El caso de Poduje, en este contexto, es particular. Por lo pronto, se le podrá imputar cualquier sesgo menos falta de calle. Su libro Siete kabezas. Crónica urbana del estallido social, se sostiene en un conocimiento abrumador de la ciudad de Santiago, aquilatado por la intervención del arquitecto en decenas de proyectos públicos y por su costumbre, al parecer compulsiva, de emprender excursiones a pie. Su crítica de la violencia, por lo mismo, no discurre entre los principios del Estado liberal, sino en el plano concreto del “Santiago moderno” y del “Santiago invisible”, las dos ciudades en que, citando a Dickens, divide a la metrópolis. Por otra parte, se hace fácil apreciar que el ethos político de Poduje −nieto de un almacenero croata que envió a su hijo al Instituto Nacional− le debe mucho más al sueño americano que al peso de la noche. De muestra un botón: “A mis padres Dinko y Laura, que me formaron con el rigor del inmigrante”.

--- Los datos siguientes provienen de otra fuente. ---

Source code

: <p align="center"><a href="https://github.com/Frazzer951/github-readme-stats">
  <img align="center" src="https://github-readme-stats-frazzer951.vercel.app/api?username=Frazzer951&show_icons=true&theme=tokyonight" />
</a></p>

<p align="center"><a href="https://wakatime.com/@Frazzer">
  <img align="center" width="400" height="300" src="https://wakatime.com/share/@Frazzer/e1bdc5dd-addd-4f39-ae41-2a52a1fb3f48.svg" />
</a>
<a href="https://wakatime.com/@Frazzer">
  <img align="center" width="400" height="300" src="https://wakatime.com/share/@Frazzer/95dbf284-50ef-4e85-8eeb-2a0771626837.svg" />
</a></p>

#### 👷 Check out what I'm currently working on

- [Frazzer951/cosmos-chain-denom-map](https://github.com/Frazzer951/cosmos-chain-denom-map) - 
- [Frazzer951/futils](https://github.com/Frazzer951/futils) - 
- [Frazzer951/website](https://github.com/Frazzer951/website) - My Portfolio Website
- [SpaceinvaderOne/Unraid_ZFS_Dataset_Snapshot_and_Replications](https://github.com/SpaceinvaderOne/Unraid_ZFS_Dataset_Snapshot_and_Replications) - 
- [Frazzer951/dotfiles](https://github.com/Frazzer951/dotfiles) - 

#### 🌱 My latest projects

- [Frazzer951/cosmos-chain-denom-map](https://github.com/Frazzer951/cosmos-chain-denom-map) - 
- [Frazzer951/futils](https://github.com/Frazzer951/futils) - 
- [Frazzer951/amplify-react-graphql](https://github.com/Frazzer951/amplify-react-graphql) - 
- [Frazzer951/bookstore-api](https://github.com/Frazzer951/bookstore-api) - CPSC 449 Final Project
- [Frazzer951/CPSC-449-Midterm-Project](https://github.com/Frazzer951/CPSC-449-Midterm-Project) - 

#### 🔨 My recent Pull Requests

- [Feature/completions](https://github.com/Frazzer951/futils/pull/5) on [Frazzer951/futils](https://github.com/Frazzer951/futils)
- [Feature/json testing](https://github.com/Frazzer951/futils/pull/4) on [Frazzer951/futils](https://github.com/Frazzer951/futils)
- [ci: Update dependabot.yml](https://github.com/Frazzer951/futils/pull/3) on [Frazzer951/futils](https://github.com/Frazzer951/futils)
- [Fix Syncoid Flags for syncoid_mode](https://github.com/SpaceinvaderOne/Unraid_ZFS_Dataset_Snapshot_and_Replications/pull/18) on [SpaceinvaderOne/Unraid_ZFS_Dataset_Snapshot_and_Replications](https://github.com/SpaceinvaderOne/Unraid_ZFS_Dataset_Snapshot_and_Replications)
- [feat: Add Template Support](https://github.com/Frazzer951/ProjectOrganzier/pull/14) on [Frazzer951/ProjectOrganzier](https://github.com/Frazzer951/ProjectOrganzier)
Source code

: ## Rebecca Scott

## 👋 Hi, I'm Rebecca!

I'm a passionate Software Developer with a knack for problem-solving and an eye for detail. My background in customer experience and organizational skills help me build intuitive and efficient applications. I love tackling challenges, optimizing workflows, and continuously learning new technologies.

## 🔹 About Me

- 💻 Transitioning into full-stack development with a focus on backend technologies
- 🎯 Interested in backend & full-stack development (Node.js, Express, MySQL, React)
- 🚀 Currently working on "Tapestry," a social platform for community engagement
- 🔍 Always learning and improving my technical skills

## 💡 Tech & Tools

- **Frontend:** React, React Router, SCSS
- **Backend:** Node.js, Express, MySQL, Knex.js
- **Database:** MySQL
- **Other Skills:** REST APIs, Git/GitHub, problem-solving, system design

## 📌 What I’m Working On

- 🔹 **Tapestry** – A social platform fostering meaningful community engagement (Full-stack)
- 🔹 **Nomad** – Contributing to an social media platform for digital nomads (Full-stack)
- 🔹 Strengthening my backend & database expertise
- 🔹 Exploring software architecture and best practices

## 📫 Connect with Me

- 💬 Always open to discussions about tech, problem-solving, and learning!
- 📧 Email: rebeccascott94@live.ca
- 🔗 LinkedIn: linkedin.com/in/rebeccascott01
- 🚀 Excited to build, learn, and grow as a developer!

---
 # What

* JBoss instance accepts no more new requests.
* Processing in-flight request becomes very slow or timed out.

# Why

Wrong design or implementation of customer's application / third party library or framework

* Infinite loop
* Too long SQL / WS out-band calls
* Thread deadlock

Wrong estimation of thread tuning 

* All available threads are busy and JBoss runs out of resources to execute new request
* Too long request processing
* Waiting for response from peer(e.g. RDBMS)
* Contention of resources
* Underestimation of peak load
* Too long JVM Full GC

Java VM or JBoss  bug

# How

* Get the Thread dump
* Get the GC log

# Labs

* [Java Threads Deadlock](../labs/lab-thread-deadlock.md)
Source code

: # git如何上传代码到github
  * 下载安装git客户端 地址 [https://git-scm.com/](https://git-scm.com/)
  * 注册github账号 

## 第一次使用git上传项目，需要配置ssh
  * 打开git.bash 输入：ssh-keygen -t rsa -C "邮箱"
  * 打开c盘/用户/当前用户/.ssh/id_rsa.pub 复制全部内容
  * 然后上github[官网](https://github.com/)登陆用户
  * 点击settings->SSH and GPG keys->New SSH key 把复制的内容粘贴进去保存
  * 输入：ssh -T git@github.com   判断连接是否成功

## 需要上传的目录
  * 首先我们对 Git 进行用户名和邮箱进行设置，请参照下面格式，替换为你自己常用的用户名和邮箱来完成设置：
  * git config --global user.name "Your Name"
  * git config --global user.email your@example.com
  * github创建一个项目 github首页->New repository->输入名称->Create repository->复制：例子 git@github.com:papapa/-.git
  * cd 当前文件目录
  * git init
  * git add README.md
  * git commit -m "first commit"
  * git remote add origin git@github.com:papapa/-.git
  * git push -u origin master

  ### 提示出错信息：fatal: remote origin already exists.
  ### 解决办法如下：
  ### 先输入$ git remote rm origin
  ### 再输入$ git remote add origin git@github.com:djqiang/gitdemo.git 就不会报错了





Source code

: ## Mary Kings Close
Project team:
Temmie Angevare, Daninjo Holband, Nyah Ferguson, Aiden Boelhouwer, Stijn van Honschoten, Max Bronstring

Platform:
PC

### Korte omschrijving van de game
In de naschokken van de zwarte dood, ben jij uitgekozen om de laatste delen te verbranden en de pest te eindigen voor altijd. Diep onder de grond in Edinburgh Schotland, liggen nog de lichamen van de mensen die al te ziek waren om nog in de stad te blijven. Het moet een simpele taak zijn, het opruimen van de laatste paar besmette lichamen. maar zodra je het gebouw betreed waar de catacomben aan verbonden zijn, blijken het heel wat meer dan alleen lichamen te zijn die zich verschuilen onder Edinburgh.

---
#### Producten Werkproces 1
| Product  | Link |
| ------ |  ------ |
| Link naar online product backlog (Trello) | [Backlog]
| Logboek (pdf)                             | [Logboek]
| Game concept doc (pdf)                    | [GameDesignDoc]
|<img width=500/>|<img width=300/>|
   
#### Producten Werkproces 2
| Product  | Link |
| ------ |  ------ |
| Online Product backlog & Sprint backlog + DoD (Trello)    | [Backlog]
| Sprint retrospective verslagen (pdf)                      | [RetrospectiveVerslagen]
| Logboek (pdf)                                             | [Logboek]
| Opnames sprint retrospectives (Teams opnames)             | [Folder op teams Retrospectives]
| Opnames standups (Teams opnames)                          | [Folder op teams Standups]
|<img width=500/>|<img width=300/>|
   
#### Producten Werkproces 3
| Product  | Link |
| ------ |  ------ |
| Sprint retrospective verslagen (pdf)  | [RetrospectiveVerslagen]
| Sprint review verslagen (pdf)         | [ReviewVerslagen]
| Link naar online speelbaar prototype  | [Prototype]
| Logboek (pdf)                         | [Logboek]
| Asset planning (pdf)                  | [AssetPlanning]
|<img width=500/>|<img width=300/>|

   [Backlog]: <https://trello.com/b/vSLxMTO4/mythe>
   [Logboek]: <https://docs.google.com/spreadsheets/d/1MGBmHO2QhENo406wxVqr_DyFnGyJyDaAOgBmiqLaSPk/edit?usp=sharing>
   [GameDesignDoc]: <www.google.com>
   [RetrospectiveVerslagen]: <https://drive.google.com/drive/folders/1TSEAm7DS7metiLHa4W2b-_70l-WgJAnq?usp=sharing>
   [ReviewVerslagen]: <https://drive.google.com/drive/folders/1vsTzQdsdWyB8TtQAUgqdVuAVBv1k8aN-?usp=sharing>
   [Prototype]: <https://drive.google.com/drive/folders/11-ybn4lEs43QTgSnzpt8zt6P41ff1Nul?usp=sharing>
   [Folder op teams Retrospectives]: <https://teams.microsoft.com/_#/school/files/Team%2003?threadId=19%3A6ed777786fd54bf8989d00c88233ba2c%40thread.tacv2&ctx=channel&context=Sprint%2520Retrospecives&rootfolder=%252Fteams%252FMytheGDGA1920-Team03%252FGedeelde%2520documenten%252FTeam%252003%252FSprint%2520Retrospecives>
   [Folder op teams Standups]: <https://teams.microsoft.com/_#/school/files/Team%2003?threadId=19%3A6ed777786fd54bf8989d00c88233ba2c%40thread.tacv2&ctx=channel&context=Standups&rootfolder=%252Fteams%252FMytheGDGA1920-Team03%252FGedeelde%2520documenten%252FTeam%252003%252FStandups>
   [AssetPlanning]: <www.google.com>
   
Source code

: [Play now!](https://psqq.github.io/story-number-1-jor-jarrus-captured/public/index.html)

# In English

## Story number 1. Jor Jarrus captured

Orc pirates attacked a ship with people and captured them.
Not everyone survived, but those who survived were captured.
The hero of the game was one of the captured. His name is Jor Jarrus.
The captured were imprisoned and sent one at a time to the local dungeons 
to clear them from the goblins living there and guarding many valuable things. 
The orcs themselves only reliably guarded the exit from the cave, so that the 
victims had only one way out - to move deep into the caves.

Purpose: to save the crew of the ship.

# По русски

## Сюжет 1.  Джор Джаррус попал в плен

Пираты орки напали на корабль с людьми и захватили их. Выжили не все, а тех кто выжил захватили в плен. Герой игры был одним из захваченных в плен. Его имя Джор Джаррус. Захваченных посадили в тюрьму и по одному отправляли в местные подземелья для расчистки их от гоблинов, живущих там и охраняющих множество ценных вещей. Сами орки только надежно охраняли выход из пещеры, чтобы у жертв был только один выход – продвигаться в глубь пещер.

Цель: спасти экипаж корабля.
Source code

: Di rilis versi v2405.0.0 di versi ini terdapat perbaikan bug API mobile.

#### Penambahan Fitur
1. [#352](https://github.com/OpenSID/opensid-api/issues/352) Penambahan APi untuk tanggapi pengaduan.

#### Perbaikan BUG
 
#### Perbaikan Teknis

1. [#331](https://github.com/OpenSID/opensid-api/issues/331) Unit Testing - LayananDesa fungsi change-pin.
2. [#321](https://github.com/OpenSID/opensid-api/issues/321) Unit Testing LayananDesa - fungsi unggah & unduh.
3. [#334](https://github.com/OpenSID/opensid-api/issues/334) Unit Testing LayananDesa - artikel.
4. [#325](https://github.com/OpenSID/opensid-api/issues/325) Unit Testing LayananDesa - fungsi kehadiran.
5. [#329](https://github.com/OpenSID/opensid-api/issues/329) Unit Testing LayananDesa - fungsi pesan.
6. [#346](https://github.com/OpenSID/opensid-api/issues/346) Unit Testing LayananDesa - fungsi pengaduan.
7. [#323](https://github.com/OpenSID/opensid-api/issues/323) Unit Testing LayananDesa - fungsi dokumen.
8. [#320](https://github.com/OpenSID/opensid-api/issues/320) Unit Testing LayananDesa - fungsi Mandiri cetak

Así se entiende que Siete kabezas…, relato tan ágil como parece haberlo sido su escritura, sea una criatura esencialmente paradójica: de los libros publicados hasta ahora sobre la rebelión de octubre, ha sido el más apreciado por las élites que abominaron de la violencia, pero, a la vez, el más imbuido en las periferias donde la violencia realmente estalló.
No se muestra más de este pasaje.